Ignorance grows into intolerance, a belief in the innate supremacy of Western culture and the inferiority of non-Western. "Worst of all is Ditchkins' apparent inability to distinguish between a good Muslim and a terrorist," Eagleton says, "as if there were no difference between the Archbishop of Canterbury and a Texas redneck fundamentalist." More than just a mental mistake, it has, he says, terrible implications. He's not alone in this position; many recoiled at Sam Harris' argument that the West would be justified in a nuclear first strike against Islamist targets. Eagleton says: "Such intellectual crudity is a symptom of panic, of intelligent writers who feel under threat."
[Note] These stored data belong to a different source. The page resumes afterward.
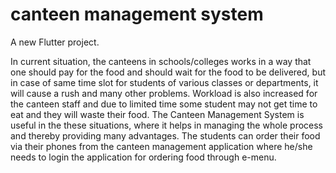 # canteen management system

A new Flutter project.

In current situation, the canteens in schools/colleges works in a way that one should pay for the food and should wait for the food to be delivered, but in case of same time slot for students of various classes or departments, it will cause a rush and many other problems. Workload is also increased for the canteen staff and due to limited time some student may not get time to eat and they will waste their food.
The Canteen Management System is useful in the these situations, where it helps in managing the whole process and thereby providing many advantages. The students can order their food via their phones from the canteen management application where he/she needs to login the application for ordering food through e-menu.
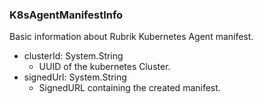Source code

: ### K8sAgentManifestInfo
Basic information about Rubrik Kubernetes Agent manifest.

- clusterId: System.String
  - UUID of the kubernetes Cluster.
- signedUrl: System.String
  - SignedURL containing the created manifest.
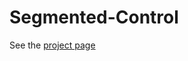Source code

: Segmented-Control
=================

See the [project page](http://expensify.github.io/Segmented-Control/)

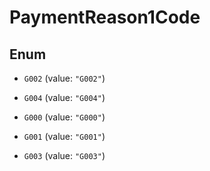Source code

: 
# PaymentReason1Code

## Enum


* `G002` (value: `"G002"`)

* `G004` (value: `"G004"`)

* `G000` (value: `"G000"`)

* `G001` (value: `"G001"`)

* `G003` (value: `"G003"`)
Throughout the book, Eagleton argues, most surprisingly, that "Ditchkins" has missed the big point. The big point is not the provableness of God. Eagleton says, rather breathtakingly: "Ditchkins thinks he's rejecting it because of science. But I don't think that is the focus. . . . You can say what you like about faith, but let's get it right. It's not about subscribing to some supernatural entity. It's about the image of Jesus in the gospels, a far more radical, subversive image than anybody is willing to accept. The idea is that of transformative love: having the courage to abandon oneself for others, a cause, for justice, in the radical way the New Testament presents Christ as doing. That question doesn't even occur to Ditchkins as the key question. You can say the demand is impossible, utopian, stupid. But you have to get the question right, and I don't even think they get near it."

This move has spurred everything from head-scratching to uproarious dismissal, especially from those who think, or who'd like to think, that the existence-of-God question is the point. Compounding the perplexity, nowhere in the book (or the phone call!) does Eagleton volunteer his own beliefs - except to endorse transformative love, and "what it could mean for a culture deeply in need of it."

Eagleton has just returned from giving a lecture on Shakespeare at the recently rebuilt library at Alexandria, Egypt, a monument to the ancient library destroyed in the first century after Christ. That Alexandria was not a radical, sealed-off Islamic archive but a crossroads of the world, a meeting place for North, South, East, and West.

"What struck me," says Eagleton, "is how the curators of the library have tried to re-create that spirit of multicultural antiquity, when Alexandria was the very capital of the soul. And I think Ditchkins should be forcibly transported there, strapped to a chair, and made to listen to this cultural richness and diversity, this splendid attempt to reinvent it in the modern world."